> **Exercise data**:
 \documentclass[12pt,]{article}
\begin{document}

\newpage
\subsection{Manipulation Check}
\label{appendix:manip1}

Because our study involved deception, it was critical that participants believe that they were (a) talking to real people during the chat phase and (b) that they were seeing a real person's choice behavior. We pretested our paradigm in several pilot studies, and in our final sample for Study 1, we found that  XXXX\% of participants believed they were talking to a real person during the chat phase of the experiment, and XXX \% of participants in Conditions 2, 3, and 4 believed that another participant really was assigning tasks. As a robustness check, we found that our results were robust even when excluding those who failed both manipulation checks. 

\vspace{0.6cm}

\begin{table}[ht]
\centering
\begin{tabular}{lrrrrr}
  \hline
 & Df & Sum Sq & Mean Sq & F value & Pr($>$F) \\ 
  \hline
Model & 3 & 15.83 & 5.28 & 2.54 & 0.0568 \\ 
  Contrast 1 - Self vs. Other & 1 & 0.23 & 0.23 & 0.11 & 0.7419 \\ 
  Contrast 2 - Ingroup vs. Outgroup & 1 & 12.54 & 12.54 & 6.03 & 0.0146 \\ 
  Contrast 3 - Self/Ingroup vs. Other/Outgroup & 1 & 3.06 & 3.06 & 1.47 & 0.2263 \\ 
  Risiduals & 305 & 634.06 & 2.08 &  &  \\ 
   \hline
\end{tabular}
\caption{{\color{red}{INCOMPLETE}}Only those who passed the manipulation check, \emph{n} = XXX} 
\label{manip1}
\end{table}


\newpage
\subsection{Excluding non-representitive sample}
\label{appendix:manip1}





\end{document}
--
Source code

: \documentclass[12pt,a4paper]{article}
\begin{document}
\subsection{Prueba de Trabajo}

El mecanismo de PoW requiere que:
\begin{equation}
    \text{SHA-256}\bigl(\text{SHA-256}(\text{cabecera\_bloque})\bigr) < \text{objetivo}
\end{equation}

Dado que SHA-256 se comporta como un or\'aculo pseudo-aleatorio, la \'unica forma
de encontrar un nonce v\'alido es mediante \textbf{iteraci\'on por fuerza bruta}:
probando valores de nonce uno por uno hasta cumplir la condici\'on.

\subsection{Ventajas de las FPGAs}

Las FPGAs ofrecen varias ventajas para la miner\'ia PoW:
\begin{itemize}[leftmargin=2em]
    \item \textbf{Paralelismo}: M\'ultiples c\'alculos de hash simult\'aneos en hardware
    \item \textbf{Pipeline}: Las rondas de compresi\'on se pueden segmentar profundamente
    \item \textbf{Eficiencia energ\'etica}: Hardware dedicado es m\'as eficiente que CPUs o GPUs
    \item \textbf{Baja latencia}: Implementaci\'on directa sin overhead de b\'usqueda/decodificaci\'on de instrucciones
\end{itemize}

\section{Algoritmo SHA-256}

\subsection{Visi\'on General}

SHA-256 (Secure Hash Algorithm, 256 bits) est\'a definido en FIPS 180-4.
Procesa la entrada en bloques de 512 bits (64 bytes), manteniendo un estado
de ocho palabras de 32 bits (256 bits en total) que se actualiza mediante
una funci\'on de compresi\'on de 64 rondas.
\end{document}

> **Problem details**: Every line where "subsection" appears must be returned from the listing above.

> **Response area**:
\subsection{Manipulation Check}
\subsection{Excluding non-representitive sample}
\subsection{Prueba de Trabajo}
\subsection{Ventajas de las FPGAs}
\subsection{Visi\'on General}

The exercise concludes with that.